It gives us a secure place on which to stand; it certainly doesn't conclude the debate about when and why the Bible was written, but it may provide the most solid jumping-off point for discussing it. Whatever else you may want to believe, we know that people in Israel and Judah are writing substantial prose texts between the 8th and 6th centuries B.C.E. We can't be sure before that, but there's no reasonable way to dispute that by 800 people are writing in a skillful, standardized form of Hebrew: they're writing prayers and letters and putting their names on seals. But just as importantly, it is not the case that “'twas ever thus;” earlier, it wasn't. We know that something changed for this to happen: they were not putting their names on seals in the 9th or 10th centuries, and the two texts we have from 10th-century Israel are really very different in their level of standardization from the texts from Kuntillet Ajrud. The alphabetical order of the Tel Zayit stone is closer to that of the earlier Izbet Sartah ostracon than it is to the Kuntillet Ajrud abecedaries. Maybe they're doing sporadic or experimental writing in Hebrew in the 9th century, but it hasn't become a standard—you don't need it on a seal to identify yourself or make a document legal. 
What bothers people about the debate on the origins of biblical literature is how extreme the positions can get without any external anchor. One person may say biblical literature started in Solomon's court because it's plausible that you have a serious kingdom with serious intellectual activity in the 10th century. Another person may say biblical literature really started in the Persian period because they see a post-exilic perspective in parts of Deuteronomy. But those two positions are based mainly on exegetical choices--how you choose to read the Bible. Without clear external evidence, both positions run the risk of being just things you choose because they make you feel better about yourself. Unless we can share a common starting point in evidence it's not much more than a shouting match.
 3. Scholarship is a collaborative ongoing effort. Can you name several scholars or schools of thought that were most influential as you developed your thoughts for the book?
The Sanskritist Sheldon Pollock really gave me the idea because he asked such a simple, powerful question, “What makes a literature even possible?” I never saw anyone else dare to ask that. He has a massive, rich book on these issues now, The Language of the Gods in the World of Men: Sanskrit, Culture and Power in Premodern India. The Classicist Gregory Nagy, who along with Frank Moore Cross was the reader of my undergrad thesis, was the first person I saw who let social theory really play together with ancient texts: he didn't impose theory on Homer to show he was more sophisticated than Homer, but to bring out dimensions of Homer's distinctiveness and, if I can say this, blood—the disturbing, rooted vitality of an ancient document that our careful, pristine treatment can bleed dry. 
The first person to show me how to read language as culture was a linguistic anthropologist named Robin Shoaps. She guided me to a few of the best articles and scholars, where I got ideas for how to rigorously pursue this stuff: the idea that how you speak is as important as what you say, not just a bunch of grammar to decipher in order to get to the “real meaning.” She just did an amazing piece on a very obscene, but theoretically significant, Pseudepigraphon in modern-day Guatemala called “The Testament of Judas.” 
And I would never have been able to even approach any of these texts without my academic grandfather and father, Frank Cross and Kyle McCarter. Both of them have an unusual combination of technical rigor, sensitivity to the material's subtle nuances, and openness to ideas. That Hopkins training gave me some amazing colleagues in my generation like Christopher Rollston, who continued Cross and McCarter's tradition of epigraphic work, but took a huge step forward by using it to make systematic arguments about how scribes were trained in IAIIb Israel and Judah, and Ryan Byrne, who did what I think was the most incisive article on the social life of Levantine writing between the LBA and IA. Even beyond the academic training Cross and McCarter gave, they made it feel like true discovery was always possible, just around the corner, if you kept your eyes open and kept at it.
 -----------------------------------
Seth L. Sanders is Assistant Professor of Religion at Trinity College, Hartford, CT.

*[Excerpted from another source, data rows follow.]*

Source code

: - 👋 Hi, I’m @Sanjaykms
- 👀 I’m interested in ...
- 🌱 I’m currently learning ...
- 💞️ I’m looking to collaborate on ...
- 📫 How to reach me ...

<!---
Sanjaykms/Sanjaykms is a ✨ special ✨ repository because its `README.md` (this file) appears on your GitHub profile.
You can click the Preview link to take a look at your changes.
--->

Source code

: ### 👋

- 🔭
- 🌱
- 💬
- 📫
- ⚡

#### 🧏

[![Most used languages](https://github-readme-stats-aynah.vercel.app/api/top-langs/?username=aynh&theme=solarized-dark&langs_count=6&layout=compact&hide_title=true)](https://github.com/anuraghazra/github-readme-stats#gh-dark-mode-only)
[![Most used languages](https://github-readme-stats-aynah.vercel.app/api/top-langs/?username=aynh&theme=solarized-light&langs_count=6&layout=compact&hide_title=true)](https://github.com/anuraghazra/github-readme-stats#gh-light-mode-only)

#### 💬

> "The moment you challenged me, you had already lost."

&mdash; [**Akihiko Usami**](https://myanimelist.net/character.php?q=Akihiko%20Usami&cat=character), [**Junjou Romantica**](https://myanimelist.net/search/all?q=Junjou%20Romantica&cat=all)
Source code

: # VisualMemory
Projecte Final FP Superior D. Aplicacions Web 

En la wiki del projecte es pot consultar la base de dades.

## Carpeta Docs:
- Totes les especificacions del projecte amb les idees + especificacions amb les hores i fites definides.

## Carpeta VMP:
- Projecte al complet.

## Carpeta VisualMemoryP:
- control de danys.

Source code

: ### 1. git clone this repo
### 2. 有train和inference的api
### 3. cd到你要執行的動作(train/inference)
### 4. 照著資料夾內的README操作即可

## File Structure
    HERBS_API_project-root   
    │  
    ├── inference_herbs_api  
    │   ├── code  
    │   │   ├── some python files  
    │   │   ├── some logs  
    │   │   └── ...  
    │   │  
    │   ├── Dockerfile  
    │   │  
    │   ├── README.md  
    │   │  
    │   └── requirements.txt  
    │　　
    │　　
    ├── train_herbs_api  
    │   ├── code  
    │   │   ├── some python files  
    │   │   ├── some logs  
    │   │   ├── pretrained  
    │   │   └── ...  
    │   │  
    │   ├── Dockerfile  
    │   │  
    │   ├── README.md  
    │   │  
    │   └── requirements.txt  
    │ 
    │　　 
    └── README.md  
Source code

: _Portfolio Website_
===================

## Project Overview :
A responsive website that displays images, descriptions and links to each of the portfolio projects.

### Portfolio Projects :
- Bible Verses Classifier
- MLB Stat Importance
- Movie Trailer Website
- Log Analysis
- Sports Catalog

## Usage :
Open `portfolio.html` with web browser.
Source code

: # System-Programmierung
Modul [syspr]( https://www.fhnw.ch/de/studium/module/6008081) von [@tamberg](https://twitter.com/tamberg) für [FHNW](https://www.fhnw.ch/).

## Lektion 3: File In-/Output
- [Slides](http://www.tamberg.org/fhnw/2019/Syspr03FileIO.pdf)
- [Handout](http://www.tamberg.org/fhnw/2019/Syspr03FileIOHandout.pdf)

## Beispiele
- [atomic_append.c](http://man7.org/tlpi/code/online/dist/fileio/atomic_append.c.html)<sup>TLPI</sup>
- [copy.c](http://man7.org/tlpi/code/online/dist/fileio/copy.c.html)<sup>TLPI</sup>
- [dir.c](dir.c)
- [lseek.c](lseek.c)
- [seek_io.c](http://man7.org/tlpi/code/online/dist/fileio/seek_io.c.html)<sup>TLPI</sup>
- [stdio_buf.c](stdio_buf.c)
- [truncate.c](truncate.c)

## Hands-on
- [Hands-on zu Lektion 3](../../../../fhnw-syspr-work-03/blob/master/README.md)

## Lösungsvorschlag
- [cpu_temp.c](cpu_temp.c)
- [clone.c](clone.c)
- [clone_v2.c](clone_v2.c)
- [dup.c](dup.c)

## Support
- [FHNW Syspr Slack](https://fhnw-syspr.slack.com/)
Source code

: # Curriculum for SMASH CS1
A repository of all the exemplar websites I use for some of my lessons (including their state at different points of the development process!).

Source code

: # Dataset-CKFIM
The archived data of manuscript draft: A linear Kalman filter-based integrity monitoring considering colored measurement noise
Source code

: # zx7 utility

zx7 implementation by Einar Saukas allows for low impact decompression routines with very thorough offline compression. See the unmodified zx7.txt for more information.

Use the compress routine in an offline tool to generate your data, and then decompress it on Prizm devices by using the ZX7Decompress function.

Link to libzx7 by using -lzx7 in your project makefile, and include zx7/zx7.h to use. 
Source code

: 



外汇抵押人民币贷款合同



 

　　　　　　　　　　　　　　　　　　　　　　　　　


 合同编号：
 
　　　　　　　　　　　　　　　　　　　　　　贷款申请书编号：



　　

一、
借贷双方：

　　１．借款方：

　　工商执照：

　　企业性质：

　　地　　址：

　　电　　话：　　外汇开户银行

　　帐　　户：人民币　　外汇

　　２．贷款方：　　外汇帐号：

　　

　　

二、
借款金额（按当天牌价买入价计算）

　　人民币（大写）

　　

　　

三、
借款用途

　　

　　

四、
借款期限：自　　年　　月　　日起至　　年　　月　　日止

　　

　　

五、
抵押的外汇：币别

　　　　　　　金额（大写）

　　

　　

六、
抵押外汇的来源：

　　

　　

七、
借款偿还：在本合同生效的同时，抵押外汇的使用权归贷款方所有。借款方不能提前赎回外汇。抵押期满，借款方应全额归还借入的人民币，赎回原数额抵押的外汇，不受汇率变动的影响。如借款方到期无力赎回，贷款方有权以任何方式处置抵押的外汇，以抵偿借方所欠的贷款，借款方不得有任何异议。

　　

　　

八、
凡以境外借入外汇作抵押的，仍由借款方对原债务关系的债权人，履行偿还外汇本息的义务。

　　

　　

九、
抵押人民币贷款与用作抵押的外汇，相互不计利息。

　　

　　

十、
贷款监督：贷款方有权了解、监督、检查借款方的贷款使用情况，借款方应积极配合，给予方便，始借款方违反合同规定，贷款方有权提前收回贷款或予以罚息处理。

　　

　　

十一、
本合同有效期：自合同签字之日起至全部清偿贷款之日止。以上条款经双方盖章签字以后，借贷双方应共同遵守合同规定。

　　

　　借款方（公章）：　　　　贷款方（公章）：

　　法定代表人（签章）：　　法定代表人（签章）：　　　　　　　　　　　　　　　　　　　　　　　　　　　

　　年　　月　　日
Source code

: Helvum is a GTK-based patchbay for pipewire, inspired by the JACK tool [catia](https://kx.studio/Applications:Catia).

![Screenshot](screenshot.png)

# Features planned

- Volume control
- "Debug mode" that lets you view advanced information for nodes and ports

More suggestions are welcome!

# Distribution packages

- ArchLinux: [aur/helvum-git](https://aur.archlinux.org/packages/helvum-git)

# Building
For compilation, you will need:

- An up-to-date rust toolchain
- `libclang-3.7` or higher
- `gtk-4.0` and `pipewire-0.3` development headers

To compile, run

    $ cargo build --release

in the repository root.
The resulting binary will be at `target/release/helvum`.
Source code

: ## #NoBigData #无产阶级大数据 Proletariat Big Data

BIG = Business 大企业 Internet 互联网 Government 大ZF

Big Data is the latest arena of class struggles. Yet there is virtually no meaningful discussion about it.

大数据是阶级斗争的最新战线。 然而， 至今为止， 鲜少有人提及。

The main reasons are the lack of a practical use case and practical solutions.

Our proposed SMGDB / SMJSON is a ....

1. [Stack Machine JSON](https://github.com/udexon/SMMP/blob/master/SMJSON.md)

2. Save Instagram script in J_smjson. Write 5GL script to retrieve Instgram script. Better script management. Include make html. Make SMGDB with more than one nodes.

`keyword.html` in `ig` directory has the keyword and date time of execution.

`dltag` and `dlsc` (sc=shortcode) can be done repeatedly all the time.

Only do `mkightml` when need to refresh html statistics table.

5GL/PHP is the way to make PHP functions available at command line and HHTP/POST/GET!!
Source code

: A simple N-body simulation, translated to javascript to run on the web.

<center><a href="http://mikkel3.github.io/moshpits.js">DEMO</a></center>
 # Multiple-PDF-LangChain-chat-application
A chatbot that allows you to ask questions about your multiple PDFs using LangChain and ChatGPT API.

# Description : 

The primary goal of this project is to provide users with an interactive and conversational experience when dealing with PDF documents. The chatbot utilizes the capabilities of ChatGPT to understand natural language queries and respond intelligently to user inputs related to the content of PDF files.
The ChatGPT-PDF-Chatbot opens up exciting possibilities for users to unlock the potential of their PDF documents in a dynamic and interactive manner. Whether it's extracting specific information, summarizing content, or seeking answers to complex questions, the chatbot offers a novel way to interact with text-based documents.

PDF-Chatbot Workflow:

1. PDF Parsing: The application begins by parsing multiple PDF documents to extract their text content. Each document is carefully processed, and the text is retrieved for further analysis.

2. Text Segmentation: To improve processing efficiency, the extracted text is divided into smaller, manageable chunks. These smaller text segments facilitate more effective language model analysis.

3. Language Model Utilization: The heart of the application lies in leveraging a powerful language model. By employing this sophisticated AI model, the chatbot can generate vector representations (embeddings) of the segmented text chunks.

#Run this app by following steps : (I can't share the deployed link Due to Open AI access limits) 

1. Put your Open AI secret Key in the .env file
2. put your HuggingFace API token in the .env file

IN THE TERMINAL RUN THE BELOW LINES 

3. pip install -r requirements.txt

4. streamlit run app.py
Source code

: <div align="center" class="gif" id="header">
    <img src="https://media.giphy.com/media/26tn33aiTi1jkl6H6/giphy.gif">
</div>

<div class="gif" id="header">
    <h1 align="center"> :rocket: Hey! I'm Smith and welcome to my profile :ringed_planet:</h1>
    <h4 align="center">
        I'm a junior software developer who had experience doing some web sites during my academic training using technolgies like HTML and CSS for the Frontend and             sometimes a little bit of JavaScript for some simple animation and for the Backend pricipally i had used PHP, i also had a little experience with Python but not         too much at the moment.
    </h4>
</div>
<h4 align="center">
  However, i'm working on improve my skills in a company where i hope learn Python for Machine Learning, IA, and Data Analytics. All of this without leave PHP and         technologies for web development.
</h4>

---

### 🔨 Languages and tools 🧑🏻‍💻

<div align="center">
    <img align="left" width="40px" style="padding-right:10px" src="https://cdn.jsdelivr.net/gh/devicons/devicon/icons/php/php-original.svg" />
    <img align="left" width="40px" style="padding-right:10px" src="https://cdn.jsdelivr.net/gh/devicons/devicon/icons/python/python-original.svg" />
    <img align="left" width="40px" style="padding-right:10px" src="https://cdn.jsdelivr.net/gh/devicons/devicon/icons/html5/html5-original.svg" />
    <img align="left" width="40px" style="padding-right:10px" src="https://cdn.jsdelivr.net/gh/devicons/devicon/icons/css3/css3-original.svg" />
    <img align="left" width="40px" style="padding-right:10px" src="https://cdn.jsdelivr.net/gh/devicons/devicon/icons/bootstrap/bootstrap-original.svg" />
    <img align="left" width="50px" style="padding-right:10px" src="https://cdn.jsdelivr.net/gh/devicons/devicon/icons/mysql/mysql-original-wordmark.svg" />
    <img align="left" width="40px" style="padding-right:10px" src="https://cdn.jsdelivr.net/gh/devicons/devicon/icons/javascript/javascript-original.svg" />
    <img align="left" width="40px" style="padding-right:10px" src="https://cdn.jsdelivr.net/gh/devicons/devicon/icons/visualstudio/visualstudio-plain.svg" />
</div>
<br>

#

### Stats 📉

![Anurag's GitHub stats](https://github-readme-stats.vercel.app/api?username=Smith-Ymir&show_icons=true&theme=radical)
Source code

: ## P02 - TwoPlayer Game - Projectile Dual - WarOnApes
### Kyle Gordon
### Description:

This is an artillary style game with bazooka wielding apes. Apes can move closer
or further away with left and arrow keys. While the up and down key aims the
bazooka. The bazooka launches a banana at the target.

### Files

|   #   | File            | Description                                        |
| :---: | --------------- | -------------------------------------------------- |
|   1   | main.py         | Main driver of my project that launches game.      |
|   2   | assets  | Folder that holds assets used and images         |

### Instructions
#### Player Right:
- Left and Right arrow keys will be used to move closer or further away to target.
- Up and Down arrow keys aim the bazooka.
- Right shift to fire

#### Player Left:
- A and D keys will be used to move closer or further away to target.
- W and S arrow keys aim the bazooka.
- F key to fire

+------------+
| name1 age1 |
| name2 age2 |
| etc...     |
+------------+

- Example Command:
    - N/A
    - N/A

Saturday, November 6, 2010

New Leaven on the New NIV

Making my way through the hundreds of unread posts in my feed reader, I found a couple of good posts about the new NIV over at New Leaven.

T.C. has drawn my attention to the fact that NIV2011 played it safe with the gender issue (which was my main criticism of TNIV - I still think it went too far). He also points out a site by Robert Slowley that has posted some stats comparing the NIV 1984, TNIV, and NIV 2011. T.C. has also compared several texts from Romans where new NIV has more theological clarity than old NIV. Check out his posts for more details!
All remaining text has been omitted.